In March 2018, U.S. District Judge Noel Hillman wrote an unpublished opinion about constitutional violations that had occurred in a New Jersey municipal court where an indigent defendant charged with a minor littering offense had expected to receive justice but instead confronted a judge who viewed his case as a revenue-generating opportunity for the municipality. The opinion got little attention at the time except by Chief Justice Rabner, who used the case as an example in an April 17, 2018, memorandum to New Jersey’s municipal and Superior Court judges calling for reform of New Jersey’s municipal courts.

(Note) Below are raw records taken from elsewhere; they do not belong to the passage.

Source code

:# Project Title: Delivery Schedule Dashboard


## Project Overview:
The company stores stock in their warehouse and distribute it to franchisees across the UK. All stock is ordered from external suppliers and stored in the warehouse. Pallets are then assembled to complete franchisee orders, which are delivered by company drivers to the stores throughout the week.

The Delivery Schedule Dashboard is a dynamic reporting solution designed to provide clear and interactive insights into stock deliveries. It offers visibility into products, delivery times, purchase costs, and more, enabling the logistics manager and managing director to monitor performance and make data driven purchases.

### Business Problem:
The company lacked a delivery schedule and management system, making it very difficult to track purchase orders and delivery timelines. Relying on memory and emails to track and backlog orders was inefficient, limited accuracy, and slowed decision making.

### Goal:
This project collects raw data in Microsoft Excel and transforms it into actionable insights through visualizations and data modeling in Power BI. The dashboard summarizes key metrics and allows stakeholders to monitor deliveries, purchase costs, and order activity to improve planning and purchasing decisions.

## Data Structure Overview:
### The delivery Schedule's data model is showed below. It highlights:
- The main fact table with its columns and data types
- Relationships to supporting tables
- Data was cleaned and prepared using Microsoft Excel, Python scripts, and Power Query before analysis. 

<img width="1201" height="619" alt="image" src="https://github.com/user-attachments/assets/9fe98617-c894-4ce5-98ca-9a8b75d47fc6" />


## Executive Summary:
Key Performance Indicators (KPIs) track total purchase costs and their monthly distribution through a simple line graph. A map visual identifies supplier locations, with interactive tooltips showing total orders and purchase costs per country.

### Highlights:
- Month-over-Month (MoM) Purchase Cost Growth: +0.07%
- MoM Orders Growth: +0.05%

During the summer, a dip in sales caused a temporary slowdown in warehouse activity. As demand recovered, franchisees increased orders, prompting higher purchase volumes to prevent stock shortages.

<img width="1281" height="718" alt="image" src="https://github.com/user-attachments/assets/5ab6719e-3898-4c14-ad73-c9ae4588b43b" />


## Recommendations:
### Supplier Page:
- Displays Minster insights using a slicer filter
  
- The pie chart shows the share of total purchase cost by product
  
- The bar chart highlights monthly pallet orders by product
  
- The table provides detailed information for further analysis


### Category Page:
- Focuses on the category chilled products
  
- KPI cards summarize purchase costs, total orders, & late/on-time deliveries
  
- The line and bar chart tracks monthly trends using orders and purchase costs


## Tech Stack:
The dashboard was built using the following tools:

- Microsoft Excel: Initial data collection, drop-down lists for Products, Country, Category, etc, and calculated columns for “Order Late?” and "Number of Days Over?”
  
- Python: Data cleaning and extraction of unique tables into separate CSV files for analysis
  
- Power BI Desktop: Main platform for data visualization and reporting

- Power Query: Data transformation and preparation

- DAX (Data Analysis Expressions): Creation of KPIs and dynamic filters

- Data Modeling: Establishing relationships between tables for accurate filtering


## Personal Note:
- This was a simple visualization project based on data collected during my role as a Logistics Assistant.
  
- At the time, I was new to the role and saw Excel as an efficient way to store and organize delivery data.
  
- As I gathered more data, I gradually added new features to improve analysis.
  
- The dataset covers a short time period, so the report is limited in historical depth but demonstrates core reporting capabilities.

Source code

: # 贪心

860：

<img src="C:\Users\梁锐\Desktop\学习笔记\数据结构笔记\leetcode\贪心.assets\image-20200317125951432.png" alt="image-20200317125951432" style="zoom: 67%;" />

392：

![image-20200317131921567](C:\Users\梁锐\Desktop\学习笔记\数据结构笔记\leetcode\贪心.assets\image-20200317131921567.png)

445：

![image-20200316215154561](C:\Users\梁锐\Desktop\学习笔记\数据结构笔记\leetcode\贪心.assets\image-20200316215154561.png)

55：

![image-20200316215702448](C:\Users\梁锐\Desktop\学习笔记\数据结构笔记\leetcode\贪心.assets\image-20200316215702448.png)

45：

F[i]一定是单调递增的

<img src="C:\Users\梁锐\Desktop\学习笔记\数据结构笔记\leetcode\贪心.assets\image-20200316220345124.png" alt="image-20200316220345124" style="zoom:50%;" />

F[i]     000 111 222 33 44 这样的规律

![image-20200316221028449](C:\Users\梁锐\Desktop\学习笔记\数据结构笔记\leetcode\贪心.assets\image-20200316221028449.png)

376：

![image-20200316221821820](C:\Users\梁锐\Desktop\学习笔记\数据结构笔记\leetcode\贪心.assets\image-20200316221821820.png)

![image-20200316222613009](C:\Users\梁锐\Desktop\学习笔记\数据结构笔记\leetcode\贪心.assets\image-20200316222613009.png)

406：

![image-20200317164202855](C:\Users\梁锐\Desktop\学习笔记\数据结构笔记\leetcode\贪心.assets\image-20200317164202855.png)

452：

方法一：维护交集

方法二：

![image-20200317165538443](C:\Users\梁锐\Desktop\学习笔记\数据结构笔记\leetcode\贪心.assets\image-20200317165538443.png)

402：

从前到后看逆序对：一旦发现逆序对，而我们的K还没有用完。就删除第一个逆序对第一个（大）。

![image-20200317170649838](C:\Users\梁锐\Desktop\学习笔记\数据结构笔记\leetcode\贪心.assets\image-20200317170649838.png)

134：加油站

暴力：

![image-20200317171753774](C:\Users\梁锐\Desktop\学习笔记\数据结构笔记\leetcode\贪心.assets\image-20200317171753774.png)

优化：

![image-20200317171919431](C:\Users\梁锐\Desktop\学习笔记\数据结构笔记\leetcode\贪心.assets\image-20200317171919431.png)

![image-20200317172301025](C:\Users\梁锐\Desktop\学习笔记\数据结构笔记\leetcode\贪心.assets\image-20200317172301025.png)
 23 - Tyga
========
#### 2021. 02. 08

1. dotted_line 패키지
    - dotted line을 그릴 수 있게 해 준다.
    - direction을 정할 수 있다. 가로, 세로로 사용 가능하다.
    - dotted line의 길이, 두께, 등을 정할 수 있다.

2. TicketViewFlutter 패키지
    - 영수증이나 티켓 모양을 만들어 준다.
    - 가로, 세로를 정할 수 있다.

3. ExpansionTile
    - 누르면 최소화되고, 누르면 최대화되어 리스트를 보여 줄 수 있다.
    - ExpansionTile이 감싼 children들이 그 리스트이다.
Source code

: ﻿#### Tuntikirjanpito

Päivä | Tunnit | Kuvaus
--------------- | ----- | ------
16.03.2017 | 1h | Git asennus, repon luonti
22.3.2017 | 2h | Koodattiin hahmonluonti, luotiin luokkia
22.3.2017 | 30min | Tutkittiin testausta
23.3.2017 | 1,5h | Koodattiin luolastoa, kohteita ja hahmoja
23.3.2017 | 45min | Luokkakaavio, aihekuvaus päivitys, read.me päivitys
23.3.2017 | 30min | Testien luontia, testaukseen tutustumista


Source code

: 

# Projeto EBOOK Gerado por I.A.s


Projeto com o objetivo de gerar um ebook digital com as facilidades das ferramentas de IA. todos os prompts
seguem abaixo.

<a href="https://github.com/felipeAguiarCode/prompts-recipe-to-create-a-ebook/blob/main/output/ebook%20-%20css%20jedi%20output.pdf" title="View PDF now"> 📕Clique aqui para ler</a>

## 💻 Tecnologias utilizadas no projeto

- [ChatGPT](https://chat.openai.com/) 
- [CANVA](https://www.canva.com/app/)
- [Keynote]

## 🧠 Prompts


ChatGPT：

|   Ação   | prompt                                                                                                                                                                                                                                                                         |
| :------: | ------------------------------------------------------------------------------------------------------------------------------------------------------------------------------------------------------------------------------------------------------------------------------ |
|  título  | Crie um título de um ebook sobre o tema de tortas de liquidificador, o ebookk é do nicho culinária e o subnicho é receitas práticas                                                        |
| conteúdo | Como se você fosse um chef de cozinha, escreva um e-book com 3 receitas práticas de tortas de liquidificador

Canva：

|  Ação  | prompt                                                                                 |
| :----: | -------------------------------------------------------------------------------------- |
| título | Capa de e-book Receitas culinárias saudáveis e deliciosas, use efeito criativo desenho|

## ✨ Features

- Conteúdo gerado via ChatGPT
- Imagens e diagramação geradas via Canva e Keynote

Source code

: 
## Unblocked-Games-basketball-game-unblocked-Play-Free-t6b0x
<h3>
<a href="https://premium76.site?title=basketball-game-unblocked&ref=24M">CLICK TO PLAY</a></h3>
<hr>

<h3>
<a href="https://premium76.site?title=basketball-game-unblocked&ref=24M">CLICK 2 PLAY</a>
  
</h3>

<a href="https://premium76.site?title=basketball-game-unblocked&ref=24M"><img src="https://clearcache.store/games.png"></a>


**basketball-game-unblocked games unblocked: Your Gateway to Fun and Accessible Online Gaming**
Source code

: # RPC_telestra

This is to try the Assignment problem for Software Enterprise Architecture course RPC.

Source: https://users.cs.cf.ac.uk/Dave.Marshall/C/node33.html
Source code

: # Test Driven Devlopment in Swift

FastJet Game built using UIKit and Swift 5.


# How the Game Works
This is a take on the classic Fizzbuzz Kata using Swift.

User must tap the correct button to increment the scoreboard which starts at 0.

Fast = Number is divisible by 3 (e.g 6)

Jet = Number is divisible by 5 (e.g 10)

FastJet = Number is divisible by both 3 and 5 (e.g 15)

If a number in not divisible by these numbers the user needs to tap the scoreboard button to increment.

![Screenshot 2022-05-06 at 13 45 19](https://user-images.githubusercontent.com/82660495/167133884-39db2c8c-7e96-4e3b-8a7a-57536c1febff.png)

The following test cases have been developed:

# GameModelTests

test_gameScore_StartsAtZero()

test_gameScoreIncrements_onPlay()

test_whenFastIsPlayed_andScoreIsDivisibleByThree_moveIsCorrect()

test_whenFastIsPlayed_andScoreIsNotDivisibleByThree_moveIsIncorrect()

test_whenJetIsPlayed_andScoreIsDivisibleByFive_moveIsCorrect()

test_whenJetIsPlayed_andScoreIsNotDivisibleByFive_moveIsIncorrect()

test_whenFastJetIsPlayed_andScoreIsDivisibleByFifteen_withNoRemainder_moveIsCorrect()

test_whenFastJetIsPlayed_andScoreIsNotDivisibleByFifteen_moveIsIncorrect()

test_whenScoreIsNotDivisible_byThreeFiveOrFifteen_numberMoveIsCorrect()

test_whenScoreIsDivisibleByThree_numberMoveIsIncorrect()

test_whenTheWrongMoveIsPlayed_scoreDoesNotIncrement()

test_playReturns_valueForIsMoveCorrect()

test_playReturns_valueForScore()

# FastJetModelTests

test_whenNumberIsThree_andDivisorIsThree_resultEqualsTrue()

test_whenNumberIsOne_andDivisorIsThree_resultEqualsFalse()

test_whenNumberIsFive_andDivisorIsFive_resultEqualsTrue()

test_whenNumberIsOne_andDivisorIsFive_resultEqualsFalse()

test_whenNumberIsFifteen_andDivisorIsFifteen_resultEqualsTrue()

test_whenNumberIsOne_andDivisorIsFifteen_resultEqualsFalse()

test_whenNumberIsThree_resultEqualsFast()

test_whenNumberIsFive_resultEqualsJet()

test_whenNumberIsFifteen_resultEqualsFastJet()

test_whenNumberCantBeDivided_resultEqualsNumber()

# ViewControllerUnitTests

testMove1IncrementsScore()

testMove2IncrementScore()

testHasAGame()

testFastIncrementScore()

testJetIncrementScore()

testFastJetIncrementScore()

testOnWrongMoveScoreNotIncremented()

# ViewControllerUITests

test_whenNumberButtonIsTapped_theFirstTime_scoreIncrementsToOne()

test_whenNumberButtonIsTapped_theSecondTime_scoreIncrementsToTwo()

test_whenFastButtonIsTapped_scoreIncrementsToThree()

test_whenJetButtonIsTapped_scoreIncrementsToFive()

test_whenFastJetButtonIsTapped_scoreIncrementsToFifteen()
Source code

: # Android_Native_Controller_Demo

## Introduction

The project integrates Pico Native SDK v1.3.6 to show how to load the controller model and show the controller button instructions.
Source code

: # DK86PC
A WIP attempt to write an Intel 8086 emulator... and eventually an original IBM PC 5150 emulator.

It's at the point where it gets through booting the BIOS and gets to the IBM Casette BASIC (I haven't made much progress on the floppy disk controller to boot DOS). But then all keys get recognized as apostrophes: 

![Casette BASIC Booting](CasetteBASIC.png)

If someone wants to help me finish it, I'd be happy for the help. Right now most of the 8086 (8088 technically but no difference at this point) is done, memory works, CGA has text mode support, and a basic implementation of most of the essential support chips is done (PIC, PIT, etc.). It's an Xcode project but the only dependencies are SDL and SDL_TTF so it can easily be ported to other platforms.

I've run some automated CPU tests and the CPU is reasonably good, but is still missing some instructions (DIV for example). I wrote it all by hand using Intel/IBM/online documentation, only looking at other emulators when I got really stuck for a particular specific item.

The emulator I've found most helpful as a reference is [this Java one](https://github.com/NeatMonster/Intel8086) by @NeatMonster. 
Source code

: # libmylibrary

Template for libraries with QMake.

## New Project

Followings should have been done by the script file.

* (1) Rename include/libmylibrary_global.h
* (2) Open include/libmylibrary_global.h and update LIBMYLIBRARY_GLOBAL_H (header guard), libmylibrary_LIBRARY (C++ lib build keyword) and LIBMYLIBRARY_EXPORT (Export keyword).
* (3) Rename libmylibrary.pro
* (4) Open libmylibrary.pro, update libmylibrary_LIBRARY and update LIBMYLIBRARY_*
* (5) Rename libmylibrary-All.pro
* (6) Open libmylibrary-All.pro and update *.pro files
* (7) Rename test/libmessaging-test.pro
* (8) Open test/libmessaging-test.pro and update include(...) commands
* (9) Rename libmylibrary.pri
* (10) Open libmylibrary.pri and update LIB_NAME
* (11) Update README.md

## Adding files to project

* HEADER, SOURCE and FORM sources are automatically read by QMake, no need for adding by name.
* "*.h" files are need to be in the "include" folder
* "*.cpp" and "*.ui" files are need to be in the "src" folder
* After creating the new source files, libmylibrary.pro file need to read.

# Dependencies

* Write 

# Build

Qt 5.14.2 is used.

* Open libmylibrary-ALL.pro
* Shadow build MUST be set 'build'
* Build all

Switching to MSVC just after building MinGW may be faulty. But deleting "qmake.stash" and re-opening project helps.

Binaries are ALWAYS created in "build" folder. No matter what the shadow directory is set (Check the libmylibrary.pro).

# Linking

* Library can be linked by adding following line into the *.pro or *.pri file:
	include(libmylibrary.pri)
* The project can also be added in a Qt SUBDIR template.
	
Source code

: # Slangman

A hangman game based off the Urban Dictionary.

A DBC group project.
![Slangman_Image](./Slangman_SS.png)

The facts of the municipal court case as recounted in the federal opinion, Kneisser v. McInerney, were startling. Plaintiff Kneisser, a 20-year-old college student employed part-time at $9 per hour, was issued a summons for tossing a cigarette butt from his car window. When he appeared in municipal court to plead guilty, Judge McInerney announced in opening remarks, “If you refuse to pay your fine, I will sentence you to the county jail.” After being fined $239 including court costs, Kneisser told the judge he could not pay anything that day, didn’t know anyone who could help him pay, and requested a payment plan. The judge’s immediate response: “All right. I’ll sentence you to five days in jail. Go with the officer.” Kneisser was then arrested, handcuffed, searched and taken to a cell where he was held until day’s end, when he was returned to court to belatedly discuss his indigent status. Judge Hillman’s thoughtful opinion in Kneisser’s §1983 action (a) granted his summary judgment motion as to Burlington Township and its municipal court, finding that his Fourth, Sixth and 14th Amendment rights had been violated; and (b) held that there were disputed issues of fact as to whether Judge McInerney was entitled to judicial immunity because it was unclear whether he was acting as a judge or as an administrator collecting money for the township. Judge Hillman noted that “Defendants’ [coercive collection] policy and practice was in effect for a long time, and it still may be.” A settlement of this case for $180,000 was recently announced in the Law Journal.